From the listing below, copy each line where "Fixed" occurs.
┌─ Materials provided
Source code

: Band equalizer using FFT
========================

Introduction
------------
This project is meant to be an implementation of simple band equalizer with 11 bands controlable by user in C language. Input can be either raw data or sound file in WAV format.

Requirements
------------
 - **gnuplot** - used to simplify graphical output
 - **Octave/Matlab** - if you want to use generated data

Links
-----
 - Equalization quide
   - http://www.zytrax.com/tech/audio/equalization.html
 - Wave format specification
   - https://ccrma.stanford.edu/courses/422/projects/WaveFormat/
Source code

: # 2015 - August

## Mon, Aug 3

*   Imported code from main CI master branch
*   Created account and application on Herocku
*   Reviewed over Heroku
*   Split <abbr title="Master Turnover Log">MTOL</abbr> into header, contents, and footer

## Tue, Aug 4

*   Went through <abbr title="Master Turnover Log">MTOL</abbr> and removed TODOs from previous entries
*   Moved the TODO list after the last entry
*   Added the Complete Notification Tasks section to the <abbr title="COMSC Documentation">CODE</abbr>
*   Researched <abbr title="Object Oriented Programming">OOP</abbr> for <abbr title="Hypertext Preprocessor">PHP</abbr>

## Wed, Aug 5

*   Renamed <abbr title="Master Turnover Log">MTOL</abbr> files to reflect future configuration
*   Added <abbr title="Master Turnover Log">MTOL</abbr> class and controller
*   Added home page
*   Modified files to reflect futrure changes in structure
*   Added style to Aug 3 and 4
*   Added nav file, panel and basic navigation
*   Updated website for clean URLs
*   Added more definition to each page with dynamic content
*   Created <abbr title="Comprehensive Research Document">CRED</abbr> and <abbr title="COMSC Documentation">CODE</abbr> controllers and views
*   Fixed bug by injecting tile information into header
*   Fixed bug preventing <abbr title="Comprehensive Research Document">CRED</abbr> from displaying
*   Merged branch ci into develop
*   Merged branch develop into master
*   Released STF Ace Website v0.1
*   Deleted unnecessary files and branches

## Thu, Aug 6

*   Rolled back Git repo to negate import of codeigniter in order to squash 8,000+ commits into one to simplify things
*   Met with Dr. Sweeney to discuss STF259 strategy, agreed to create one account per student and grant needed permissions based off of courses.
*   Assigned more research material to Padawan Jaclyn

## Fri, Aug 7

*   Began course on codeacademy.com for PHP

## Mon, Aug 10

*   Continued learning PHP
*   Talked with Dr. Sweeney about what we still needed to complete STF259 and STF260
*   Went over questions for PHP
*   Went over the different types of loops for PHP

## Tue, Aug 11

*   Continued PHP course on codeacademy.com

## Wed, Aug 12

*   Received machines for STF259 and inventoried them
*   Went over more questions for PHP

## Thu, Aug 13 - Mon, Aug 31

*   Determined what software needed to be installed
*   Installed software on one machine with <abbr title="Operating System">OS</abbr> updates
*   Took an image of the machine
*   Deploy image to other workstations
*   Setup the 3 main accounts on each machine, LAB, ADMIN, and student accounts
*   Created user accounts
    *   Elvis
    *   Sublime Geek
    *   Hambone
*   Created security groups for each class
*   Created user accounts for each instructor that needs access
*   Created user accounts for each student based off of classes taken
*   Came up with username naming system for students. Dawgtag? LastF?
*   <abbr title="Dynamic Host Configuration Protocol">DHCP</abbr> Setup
└─
> _Answer to this task_:
*   Fixed bug by injecting tile information into header
*   Fixed bug preventing <abbr title="Comprehensive Research Document">CRED</abbr> from displaying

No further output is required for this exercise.